EXERCISE BRIEF:
Reproduce the entries verbatim; no pictures.

Saved data entries
--*--

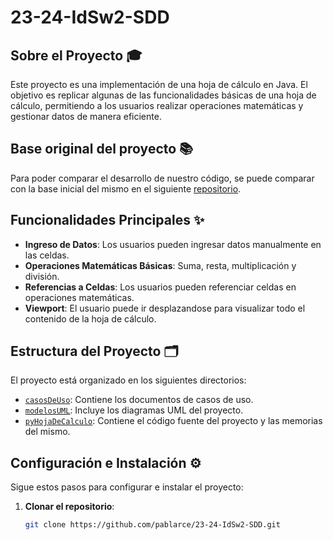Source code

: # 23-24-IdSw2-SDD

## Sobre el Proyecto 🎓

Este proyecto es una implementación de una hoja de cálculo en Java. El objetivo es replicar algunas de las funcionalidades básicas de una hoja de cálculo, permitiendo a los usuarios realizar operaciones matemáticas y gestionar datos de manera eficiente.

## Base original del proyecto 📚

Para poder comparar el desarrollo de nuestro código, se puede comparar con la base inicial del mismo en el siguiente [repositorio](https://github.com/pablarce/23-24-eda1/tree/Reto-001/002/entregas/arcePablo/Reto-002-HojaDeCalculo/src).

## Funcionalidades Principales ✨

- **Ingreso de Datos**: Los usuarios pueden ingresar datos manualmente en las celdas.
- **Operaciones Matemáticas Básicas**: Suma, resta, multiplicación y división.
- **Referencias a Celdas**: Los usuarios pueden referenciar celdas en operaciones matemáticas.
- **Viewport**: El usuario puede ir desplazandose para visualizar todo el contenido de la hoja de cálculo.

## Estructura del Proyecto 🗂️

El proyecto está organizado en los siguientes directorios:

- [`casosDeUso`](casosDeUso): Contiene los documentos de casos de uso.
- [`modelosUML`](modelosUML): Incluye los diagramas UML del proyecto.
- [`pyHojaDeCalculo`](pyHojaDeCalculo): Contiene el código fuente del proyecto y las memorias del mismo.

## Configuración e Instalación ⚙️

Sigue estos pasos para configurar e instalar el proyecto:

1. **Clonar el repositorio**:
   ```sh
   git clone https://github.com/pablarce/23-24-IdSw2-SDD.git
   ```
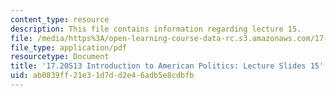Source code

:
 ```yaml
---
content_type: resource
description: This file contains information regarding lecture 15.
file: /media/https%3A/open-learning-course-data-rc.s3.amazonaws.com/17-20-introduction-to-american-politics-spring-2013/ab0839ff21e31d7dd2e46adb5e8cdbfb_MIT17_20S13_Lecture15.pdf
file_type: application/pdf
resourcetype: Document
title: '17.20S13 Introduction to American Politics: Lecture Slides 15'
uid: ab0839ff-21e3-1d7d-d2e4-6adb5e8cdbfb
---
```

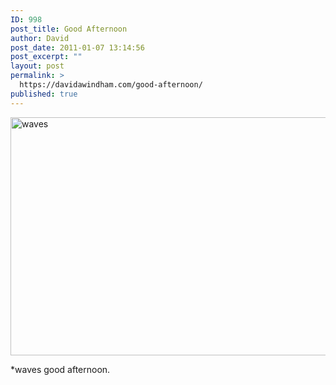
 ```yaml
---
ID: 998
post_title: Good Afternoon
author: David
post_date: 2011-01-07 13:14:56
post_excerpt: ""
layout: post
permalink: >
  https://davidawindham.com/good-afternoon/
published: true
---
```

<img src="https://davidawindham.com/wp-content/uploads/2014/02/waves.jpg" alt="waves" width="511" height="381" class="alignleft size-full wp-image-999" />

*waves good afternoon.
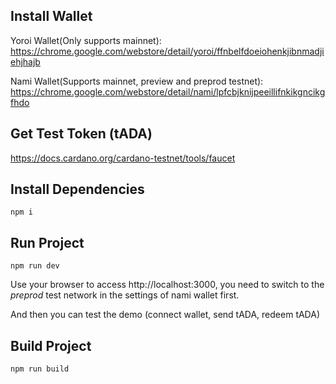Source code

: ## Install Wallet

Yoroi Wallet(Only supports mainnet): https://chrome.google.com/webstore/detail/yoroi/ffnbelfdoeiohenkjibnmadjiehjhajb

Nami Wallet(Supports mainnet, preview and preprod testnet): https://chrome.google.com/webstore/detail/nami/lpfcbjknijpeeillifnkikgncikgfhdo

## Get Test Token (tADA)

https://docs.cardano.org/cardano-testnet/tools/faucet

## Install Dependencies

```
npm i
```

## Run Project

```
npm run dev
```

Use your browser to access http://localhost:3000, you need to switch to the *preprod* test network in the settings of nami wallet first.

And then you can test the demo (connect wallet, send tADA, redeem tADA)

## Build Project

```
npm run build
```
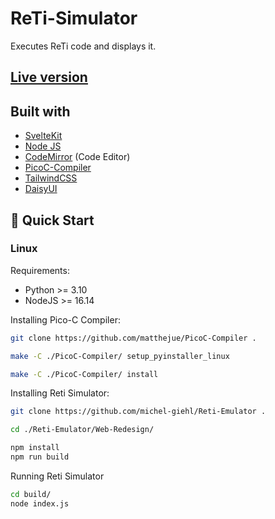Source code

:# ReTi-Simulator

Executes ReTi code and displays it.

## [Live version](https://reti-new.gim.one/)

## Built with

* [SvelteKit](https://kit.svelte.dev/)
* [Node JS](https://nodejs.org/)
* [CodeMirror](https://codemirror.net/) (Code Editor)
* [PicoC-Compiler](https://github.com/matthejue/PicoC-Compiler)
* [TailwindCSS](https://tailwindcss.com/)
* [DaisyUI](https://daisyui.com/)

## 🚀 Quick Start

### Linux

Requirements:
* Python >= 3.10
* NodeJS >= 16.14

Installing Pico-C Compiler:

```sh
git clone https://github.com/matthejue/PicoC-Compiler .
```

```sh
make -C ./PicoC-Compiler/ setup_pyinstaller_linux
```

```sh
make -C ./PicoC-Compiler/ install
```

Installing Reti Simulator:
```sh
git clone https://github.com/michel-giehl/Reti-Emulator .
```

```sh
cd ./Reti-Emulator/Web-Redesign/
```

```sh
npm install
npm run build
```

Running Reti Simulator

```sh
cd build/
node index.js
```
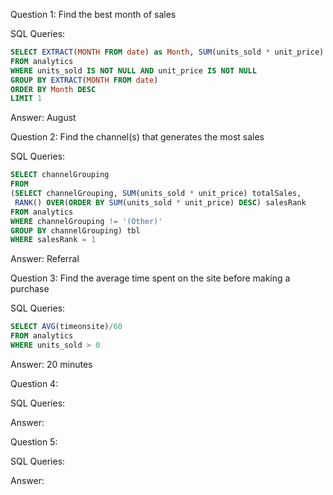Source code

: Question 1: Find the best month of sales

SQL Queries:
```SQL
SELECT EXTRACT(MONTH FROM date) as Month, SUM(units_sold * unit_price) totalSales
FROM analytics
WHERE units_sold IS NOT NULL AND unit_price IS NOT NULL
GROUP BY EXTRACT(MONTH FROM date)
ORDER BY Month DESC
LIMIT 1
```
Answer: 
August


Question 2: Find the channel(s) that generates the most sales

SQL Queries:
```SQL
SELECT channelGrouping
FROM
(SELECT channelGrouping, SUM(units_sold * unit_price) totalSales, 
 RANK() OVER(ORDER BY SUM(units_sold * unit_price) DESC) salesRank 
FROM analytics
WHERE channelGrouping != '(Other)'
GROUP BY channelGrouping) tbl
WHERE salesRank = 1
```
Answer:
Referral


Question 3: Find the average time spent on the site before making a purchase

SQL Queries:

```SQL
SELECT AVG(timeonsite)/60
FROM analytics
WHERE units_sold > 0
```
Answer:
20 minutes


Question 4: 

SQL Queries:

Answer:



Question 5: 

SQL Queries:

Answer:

--*--

ANSWER TO THE EXERCISE:
Source code

: # 23-24-IdSw2-SDD

## Sobre el Proyecto 🎓

Este proyecto es una implementación de una hoja de cálculo en Java. El objetivo es replicar algunas de las funcionalidades básicas de una hoja de cálculo, permitiendo a los usuarios realizar operaciones matemáticas y gestionar datos de manera eficiente.

## Base original del proyecto 📚

Para poder comparar el desarrollo de nuestro código, se puede comparar con la base inicial del mismo en el siguiente [repositorio](https://github.com/pablarce/23-24-eda1/tree/Reto-001/002/entregas/arcePablo/Reto-002-HojaDeCalculo/src).

## Funcionalidades Principales ✨

- **Ingreso de Datos**: Los usuarios pueden ingresar datos manualmente en las celdas.
- **Operaciones Matemáticas Básicas**: Suma, resta, multiplicación y división.
- **Referencias a Celdas**: Los usuarios pueden referenciar celdas en operaciones matemáticas.
- **Viewport**: El usuario puede ir desplazandose para visualizar todo el contenido de la hoja de cálculo.

## Estructura del Proyecto 🗂️

El proyecto está organizado en los siguientes directorios:

- [`casosDeUso`](casosDeUso): Contiene los documentos de casos de uso.
- [`modelosUML`](modelosUML): Incluye los diagramas UML del proyecto.
- [`pyHojaDeCalculo`](pyHojaDeCalculo): Contiene el código fuente del proyecto y las memorias del mismo.

## Configuración e Instalación ⚙️

Sigue estos pasos para configurar e instalar el proyecto:

1. **Clonar el repositorio**:
   ```sh
   git clone https://github.com/pablarce/23-24-IdSw2-SDD.git
   ```
Source code

:
 ```yaml
---
content_type: resource
description: This file contains information regarding lecture 15.
file: /media/https%3A/open-learning-course-data-rc.s3.amazonaws.com/17-20-introduction-to-american-politics-spring-2013/ab0839ff21e31d7dd2e46adb5e8cdbfb_MIT17_20S13_Lecture15.pdf
file_type: application/pdf
resourcetype: Document
title: '17.20S13 Introduction to American Politics: Lecture Slides 15'
uid: ab0839ff-21e3-1d7d-d2e4-6adb5e8cdbfb
---
```

 ```yaml
---
ID: 998
post_title: Good Afternoon
author: David
post_date: 2011-01-07 13:14:56
post_excerpt: ""
layout: post
permalink: >
  https://davidawindham.com/good-afternoon/
published: true
---
```

<img src="https://davidawindham.com/wp-content/uploads/2014/02/waves.jpg" alt="waves" width="511" height="381" class="alignleft size-full wp-image-999" />

*waves good afternoon.
Source code

: ## Install Wallet

Yoroi Wallet(Only supports mainnet): https://chrome.google.com/webstore/detail/yoroi/ffnbelfdoeiohenkjibnmadjiehjhajb

Nami Wallet(Supports mainnet, preview and preprod testnet): https://chrome.google.com/webstore/detail/nami/lpfcbjknijpeeillifnkikgncikgfhdo

## Get Test Token (tADA)

https://docs.cardano.org/cardano-testnet/tools/faucet

## Install Dependencies

```
npm i
```

## Run Project

```
npm run dev
```

Use your browser to access http://localhost:3000, you need to switch to the *preprod* test network in the settings of nami wallet first.

And then you can test the demo (connect wallet, send tADA, redeem tADA)

## Build Project

```
npm run build
```
Source code

:# ReTi-Simulator

Executes ReTi code and displays it.

## [Live version](https://reti-new.gim.one/)

## Built with

* [SvelteKit](https://kit.svelte.dev/)
* [Node JS](https://nodejs.org/)
* [CodeMirror](https://codemirror.net/) (Code Editor)
* [PicoC-Compiler](https://github.com/matthejue/PicoC-Compiler)
* [TailwindCSS](https://tailwindcss.com/)
* [DaisyUI](https://daisyui.com/)

## 🚀 Quick Start

### Linux

Requirements:
* Python >= 3.10
* NodeJS >= 16.14

Installing Pico-C Compiler:

```sh
git clone https://github.com/matthejue/PicoC-Compiler .
```

```sh
make -C ./PicoC-Compiler/ setup_pyinstaller_linux
```

```sh
make -C ./PicoC-Compiler/ install
```

Installing Reti Simulator:
```sh
git clone https://github.com/michel-giehl/Reti-Emulator .
```

```sh
cd ./Reti-Emulator/Web-Redesign/
```

```sh
npm install
npm run build
```

Running Reti Simulator

```sh
cd build/
node index.js
```
Source code

: Question 1: Find the best month of sales

SQL Queries:
```SQL
SELECT EXTRACT(MONTH FROM date) as Month, SUM(units_sold * unit_price) totalSales
FROM analytics
WHERE units_sold IS NOT NULL AND unit_price IS NOT NULL
GROUP BY EXTRACT(MONTH FROM date)
ORDER BY Month DESC
LIMIT 1
```
Answer: 
August


Question 2: Find the channel(s) that generates the most sales

SQL Queries:
```SQL
SELECT channelGrouping
FROM
(SELECT channelGrouping, SUM(units_sold * unit_price) totalSales, 
 RANK() OVER(ORDER BY SUM(units_sold * unit_price) DESC) salesRank 
FROM analytics
WHERE channelGrouping != '(Other)'
GROUP BY channelGrouping) tbl
WHERE salesRank = 1
```
Answer:
Referral


Question 3: Find the average time spent on the site before making a purchase

SQL Queries:

```SQL
SELECT AVG(timeonsite)/60
FROM analytics
WHERE units_sold > 0
```
Answer:
20 minutes


Question 4: 

SQL Queries:

Answer:



Question 5: 

SQL Queries:

Answer:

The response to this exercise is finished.